Our Words
Are No Longer
Engraved in Stone;
They're Graved
In Light

 
For those of us in the book review business, there are two publications that we look to for our inspiration. Both are from England. One is the London Review of Books, the "LRB." The other is the TLS --- what was once known as The London Times Literary Supplement.

In both, the reviewers are informed, often funny, and have (apparently) unlimited space to describe, review, and argue with the books that come to them from all over the world.

Not long ago, in the TLS, Hugh Kenner, who teaches English in Athens --- Athens, Georgia, that is --- wrote a fairly extensive article about 'zines on the web, describing some that he had called up, and concluding that the best, and most professional of them all, was Salon.

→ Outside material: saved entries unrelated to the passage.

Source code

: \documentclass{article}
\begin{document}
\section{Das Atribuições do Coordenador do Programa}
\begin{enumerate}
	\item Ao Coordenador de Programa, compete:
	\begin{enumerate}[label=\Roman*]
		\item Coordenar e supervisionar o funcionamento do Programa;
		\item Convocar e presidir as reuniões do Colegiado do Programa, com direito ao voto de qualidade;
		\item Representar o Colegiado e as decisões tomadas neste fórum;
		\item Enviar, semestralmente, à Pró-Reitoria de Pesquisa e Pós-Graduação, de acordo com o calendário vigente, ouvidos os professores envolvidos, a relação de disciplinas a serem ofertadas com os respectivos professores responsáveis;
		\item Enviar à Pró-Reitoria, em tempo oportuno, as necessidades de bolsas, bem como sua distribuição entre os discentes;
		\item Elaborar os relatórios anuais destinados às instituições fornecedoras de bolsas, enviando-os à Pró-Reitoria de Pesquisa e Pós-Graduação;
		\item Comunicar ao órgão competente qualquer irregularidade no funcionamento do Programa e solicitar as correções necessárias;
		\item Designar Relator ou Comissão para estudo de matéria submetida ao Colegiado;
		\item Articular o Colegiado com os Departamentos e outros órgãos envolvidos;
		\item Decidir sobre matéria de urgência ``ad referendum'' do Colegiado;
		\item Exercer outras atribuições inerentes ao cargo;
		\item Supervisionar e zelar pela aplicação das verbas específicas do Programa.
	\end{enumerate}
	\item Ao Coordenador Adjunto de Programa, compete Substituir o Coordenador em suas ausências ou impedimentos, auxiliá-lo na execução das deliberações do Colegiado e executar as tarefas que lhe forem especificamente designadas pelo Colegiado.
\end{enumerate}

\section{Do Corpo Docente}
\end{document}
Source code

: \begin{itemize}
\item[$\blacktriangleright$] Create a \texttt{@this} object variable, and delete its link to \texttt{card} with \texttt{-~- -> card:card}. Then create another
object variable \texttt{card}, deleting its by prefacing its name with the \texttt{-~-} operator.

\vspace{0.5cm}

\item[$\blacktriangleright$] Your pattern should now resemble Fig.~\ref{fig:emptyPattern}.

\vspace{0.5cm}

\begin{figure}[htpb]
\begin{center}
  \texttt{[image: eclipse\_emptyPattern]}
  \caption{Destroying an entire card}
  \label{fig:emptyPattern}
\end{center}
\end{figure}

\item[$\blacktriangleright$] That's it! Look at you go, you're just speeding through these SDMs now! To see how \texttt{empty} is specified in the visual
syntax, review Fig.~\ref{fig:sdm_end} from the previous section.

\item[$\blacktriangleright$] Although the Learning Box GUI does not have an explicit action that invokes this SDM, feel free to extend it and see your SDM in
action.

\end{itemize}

We don't dispute this: Salon is well-written and professionally presented, though some of us have difficulty describing it --- and our own magazine --- as 'zines. (We prefer to think of them as "On-line book-review magazines.")

This, in slightly expanded form, is a reply we sent to Kenner to give him another perspective:

ears ago, when we first put out The Fessenden Review in its regular magazine format --- 100 pages, 5,000 - 10,000 copies --- it cost us $25,000 an issue. Now, online, it costs us about $350 --- our only expenses being the monthly cost for the server, volunteer editors and for our writers, many of whom donate their services.

What the reviewers send us by e-mail we convert directly into net language --- so getting it published costs nothing except our time to stick Hyper-Text Mark-up Language (HTML) into the text and add a picture, plus the $10 per review that we pay.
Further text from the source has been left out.